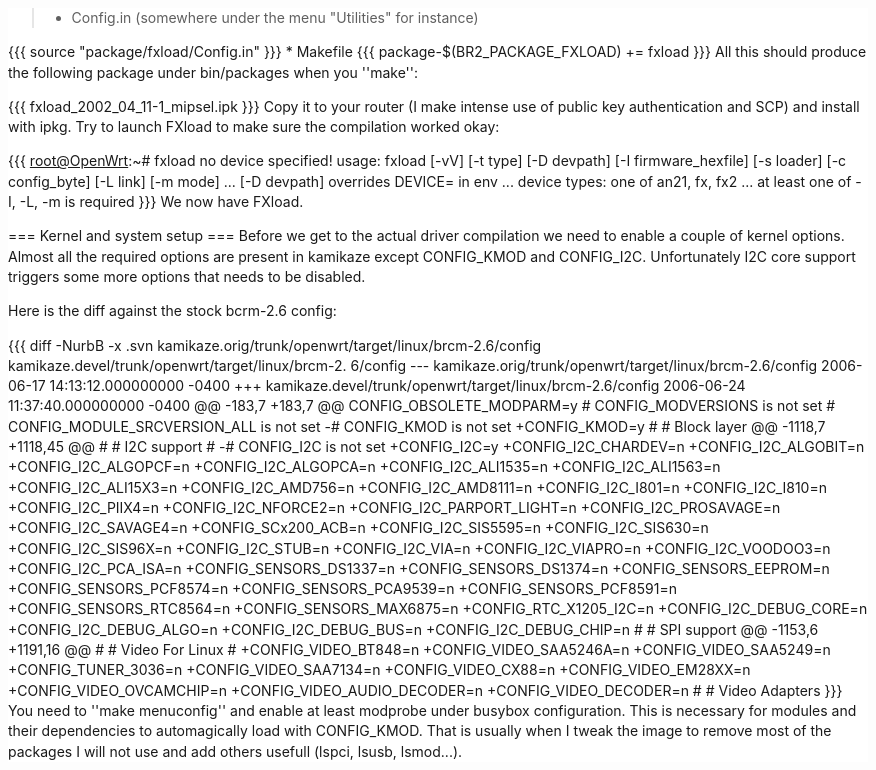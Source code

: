 > -   Config.in (somewhere under the menu "Utilities" for instance)

{{{ source "package/fxload/Config.in" }}} \* Makefile {{{
package-\$(BR2\_PACKAGE\_FXLOAD) += fxload }}} All this should produce
the following package under bin/packages when you ''make'':

{{{ fxload\_2002\_04\_11-1\_mipsel.ipk }}} Copy it to your router (I
make intense use of public key authentication and SCP) and install with
ipkg. Try to launch FXload to make sure the compilation worked okay:

{{{ <root@OpenWrt>:\~\# fxload no device specified! usage: fxload
\[-vV\] \[-t type\] \[-D devpath\] \[-I firmware\_hexfile\] \[-s
loader\] \[-c config\_byte\] \[-L link\] \[-m mode\] ... \[-D devpath\]
overrides DEVICE= in env ... device types: one of an21, fx, fx2 ... at
least one of -I, -L, -m is required }}} We now have FXload.

=== Kernel and system setup === Before we get to the actual driver
compilation we need to enable a couple of kernel options. Almost all the
required options are present in kamikaze except CONFIG\_KMOD and
CONFIG\_I2C. Unfortunately I2C core support triggers some more options
that needs to be disabled.

Here is the diff against the stock bcrm-2.6 config:

{{{ diff -NurbB -x .svn
kamikaze.orig/trunk/openwrt/target/linux/brcm-2.6/config
kamikaze.devel/trunk/openwrt/target/linux/brcm-2. 6/config ---
kamikaze.orig/trunk/openwrt/target/linux/brcm-2.6/config 2006-06-17
14:13:12.000000000 -0400 +++
kamikaze.devel/trunk/openwrt/target/linux/brcm-2.6/config 2006-06-24
11:37:40.000000000 -0400 @@ -183,7 +183,7 @@ CONFIG\_OBSOLETE\_MODPARM=y
\# CONFIG\_MODVERSIONS is not set \# CONFIG\_MODULE\_SRCVERSION\_ALL is
not set -\# CONFIG\_KMOD is not set +CONFIG\_KMOD=y \# \# Block layer @@
-1118,7 +1118,45 @@ \# \# I2C support \# -\# CONFIG\_I2C is not set
+CONFIG\_I2C=y +CONFIG\_I2C\_CHARDEV=n +CONFIG\_I2C\_ALGOBIT=n
+CONFIG\_I2C\_ALGOPCF=n +CONFIG\_I2C\_ALGOPCA=n +CONFIG\_I2C\_ALI1535=n
+CONFIG\_I2C\_ALI1563=n +CONFIG\_I2C\_ALI15X3=n +CONFIG\_I2C\_AMD756=n
+CONFIG\_I2C\_AMD8111=n +CONFIG\_I2C\_I801=n +CONFIG\_I2C\_I810=n
+CONFIG\_I2C\_PIIX4=n +CONFIG\_I2C\_NFORCE2=n
+CONFIG\_I2C\_PARPORT\_LIGHT=n +CONFIG\_I2C\_PROSAVAGE=n
+CONFIG\_I2C\_SAVAGE4=n +CONFIG\_SCx200\_ACB=n +CONFIG\_I2C\_SIS5595=n
+CONFIG\_I2C\_SIS630=n +CONFIG\_I2C\_SIS96X=n +CONFIG\_I2C\_STUB=n
+CONFIG\_I2C\_VIA=n +CONFIG\_I2C\_VIAPRO=n +CONFIG\_I2C\_VOODOO3=n
+CONFIG\_I2C\_PCA\_ISA=n +CONFIG\_SENSORS\_DS1337=n
+CONFIG\_SENSORS\_DS1374=n +CONFIG\_SENSORS\_EEPROM=n
+CONFIG\_SENSORS\_PCF8574=n +CONFIG\_SENSORS\_PCA9539=n
+CONFIG\_SENSORS\_PCF8591=n +CONFIG\_SENSORS\_RTC8564=n
+CONFIG\_SENSORS\_MAX6875=n +CONFIG\_RTC\_X1205\_I2C=n
+CONFIG\_I2C\_DEBUG\_CORE=n +CONFIG\_I2C\_DEBUG\_ALGO=n
+CONFIG\_I2C\_DEBUG\_BUS=n +CONFIG\_I2C\_DEBUG\_CHIP=n \# \# SPI support
@@ -1153,6 +1191,16 @@ \# \# Video For Linux \# +CONFIG\_VIDEO\_BT848=n
+CONFIG\_VIDEO\_SAA5246A=n +CONFIG\_VIDEO\_SAA5249=n
+CONFIG\_TUNER\_3036=n +CONFIG\_VIDEO\_SAA7134=n +CONFIG\_VIDEO\_CX88=n
+CONFIG\_VIDEO\_EM28XX=n +CONFIG\_VIDEO\_OVCAMCHIP=n
+CONFIG\_VIDEO\_AUDIO\_DECODER=n +CONFIG\_VIDEO\_DECODER=n \# \# Video
Adapters }}} You need to ''make menuconfig'' and enable at least
modprobe under busybox configuration. This is necessary for modules and
their dependencies to automagically load with CONFIG\_KMOD. That is
usually when I tweak the image to remove most of the packages I will not
use and add others usefull (lspci, lsusb, lsmod...).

HOW TO COMPLETE THIS TASK
Where the word "target" shows up in a line of the entries above, copy that line.

YOUR RESPONSE
kamikaze.orig/trunk/openwrt/target/linux/brcm-2.6/config
kamikaze.devel/trunk/openwrt/target/linux/brcm-2. 6/config ---
kamikaze.orig/trunk/openwrt/target/linux/brcm-2.6/config 2006-06-17
kamikaze.devel/trunk/openwrt/target/linux/brcm-2.6/config 2006-06-24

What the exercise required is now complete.